Archives for posts with tag: Boston

20 years ago this Sunday, a white “Christian” Militia goon named Timothy McVeigh committed the worst act of domestic terrorism in American history. He blew up a building full of children and non-combatant men and women, killing 168 of them and wounding hundreds more. But do we run around yelling “4/19” like we do “9/11”? Of course not.

We don’t because, unlike Dubya, Bill Clinton didn’t use the Oklahoma City Tragedy for nefarious political purposes. Bubba didn’t declare a “Global War on Militias”; he didn’t invade Idaho to wipe out militia types; he didn’t torture or throw McVeigh into a Cuban prison; no, President Clinton used normal military and civilian means to bring the scumbag terrorist and his accomplices to justice. And he was successful, because Timmy Mac is long dead, having been tried in civilian courts, convicted, and finally executed in accordance with Federal and State civilian law.

By contrast, the Bushistas used 9/11 to manipulate us, rob us, deprive us of our rights, and kill a lot of us. Bin Laden’s trained sociopathic pilots may have terrorized us, but not half as much as Shrub, Cheney and their cabal did. From the DHS/TSA and their terror alert levels, to the Patriot Act, through torture and phony WMDs, to failed wars of choice, the “Republican” response to 9/11 failed at everything except panicking the populace, fooling the foolish, and gulling the gullible.
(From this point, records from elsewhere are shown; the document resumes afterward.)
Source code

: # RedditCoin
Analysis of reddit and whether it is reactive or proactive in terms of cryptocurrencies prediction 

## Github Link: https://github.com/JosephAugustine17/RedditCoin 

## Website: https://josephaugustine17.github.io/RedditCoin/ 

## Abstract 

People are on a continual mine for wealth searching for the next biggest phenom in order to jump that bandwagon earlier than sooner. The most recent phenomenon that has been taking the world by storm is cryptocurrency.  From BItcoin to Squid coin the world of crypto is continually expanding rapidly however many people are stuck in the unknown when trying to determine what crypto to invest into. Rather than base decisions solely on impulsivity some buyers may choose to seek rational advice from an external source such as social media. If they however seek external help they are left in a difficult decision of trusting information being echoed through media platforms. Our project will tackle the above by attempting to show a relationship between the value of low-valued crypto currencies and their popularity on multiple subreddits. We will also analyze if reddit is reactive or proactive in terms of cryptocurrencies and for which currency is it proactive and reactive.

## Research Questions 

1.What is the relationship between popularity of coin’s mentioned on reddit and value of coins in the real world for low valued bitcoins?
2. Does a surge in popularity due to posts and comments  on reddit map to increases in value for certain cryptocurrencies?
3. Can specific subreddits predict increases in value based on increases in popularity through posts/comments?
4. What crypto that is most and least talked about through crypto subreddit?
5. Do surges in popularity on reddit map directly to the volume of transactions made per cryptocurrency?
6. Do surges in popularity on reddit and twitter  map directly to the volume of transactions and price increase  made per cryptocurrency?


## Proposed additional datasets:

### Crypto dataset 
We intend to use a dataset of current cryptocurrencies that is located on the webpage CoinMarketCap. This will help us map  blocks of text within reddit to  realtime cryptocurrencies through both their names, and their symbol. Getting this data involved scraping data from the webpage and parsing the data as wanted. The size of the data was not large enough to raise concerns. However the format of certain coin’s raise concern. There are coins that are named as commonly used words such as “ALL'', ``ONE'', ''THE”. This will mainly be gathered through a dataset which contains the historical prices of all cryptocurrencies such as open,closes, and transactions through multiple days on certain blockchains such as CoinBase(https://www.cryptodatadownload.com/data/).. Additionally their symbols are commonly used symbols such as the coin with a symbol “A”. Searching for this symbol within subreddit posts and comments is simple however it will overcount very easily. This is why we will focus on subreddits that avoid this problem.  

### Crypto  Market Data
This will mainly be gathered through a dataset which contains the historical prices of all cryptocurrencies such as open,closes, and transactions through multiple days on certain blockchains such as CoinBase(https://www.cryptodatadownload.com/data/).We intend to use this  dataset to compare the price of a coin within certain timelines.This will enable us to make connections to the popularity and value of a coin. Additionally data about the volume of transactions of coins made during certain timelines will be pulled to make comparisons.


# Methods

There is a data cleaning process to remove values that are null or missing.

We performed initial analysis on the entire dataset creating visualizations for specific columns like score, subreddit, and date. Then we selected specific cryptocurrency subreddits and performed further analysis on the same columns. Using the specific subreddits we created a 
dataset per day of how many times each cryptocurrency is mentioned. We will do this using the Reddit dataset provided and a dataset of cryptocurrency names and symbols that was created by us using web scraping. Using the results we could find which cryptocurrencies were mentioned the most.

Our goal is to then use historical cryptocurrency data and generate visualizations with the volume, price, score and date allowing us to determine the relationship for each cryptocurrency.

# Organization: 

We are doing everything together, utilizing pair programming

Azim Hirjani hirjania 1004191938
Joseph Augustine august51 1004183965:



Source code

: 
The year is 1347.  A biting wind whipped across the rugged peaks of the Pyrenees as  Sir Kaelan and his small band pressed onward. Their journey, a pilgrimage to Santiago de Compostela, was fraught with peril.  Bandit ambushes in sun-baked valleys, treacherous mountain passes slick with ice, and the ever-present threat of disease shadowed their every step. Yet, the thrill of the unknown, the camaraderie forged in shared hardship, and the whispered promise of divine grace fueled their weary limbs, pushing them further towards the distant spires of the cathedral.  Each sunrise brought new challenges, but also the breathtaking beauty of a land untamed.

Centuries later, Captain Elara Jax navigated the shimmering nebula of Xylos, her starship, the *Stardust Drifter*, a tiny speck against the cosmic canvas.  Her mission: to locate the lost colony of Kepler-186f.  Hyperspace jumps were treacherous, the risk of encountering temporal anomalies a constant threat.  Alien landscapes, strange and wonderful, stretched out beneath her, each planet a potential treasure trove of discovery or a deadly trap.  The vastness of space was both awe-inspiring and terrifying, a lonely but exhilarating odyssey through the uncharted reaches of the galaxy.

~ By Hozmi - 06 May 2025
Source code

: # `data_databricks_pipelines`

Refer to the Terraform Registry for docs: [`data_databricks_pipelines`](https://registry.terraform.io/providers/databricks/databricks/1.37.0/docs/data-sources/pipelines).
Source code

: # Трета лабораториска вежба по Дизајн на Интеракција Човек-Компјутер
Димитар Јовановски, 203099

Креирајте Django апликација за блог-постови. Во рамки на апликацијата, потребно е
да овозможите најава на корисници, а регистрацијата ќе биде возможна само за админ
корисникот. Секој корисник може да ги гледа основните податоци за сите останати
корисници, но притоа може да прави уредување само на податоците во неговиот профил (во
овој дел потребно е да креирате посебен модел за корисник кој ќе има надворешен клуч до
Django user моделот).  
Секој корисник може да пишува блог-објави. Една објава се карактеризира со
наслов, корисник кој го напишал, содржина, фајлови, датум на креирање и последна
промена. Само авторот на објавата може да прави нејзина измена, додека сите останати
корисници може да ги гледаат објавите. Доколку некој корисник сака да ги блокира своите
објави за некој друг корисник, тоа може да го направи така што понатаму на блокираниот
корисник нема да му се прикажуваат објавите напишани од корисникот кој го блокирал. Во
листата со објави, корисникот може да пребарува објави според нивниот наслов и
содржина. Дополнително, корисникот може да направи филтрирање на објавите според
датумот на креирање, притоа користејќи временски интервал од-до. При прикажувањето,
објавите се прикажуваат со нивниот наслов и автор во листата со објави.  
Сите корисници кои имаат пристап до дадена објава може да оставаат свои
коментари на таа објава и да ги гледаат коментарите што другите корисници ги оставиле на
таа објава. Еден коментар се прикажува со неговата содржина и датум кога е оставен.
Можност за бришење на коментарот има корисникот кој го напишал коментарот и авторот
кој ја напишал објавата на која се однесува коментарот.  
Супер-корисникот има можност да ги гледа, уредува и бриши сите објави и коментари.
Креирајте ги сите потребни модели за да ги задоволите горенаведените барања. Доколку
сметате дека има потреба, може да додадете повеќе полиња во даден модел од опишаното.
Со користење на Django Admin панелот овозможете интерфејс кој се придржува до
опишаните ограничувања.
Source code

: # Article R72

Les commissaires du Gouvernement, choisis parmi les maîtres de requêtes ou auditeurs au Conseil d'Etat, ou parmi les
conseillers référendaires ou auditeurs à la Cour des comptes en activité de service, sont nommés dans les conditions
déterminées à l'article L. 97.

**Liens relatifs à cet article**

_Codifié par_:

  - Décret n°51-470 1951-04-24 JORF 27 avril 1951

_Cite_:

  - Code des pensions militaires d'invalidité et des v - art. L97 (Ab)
Again by contrast, let’s look at the terrorist attack on the Boston Marathon. Obama didn’t order the whole country into lockdown; he did not order the invasions of Chechnya, Kyrgyzstan or Dagestan; no, the cops found the perps, who were then dealt with by the normal civilian judicial process.

Oh, and the guy behind the 9/11 attacks? The actual responsible party? You know, the Phil Robertson of Islam? Bush never cared enough to catch him. All Shrubya wanted was to steal money and grab power. Which the motherf***er did.

The moral of the story? We don’t need a national freakout when we’re attacked by enemies foreign or domestic: we just have to remain calm and use the resources that the Constitution gave us. That, Gentle reader, is how we exact justice upon terrorists.

Mr. Blunt and Cranky is a story that actually turned the Crankometer down a few notches. One Lelisa Desisa, winner of this year’s Boston Marathon, will be returning from his home in Ethiopia to donate his medal to the city in a show of solidarity with the victims of the bombing.

In a  nation whose Congress would let homeless disaster victims starve to death rather than provide aid to them, this man shows us how good humans can be. Bless him.

Mr. Blunt and Cranky

Lindsey Graham, among others, has been blaming the Boston Marathon Bombing on the Obama administration. Because? Well, as far as Mr. Blunt and Cranky can tell, the Repub’s reason boils down to “because f*** Obama”. They would have us believe that the Dems are “soft on crime” and “weak on terrorism”, and other such nonsensical twaddle. Because, well, “f*** Obama”.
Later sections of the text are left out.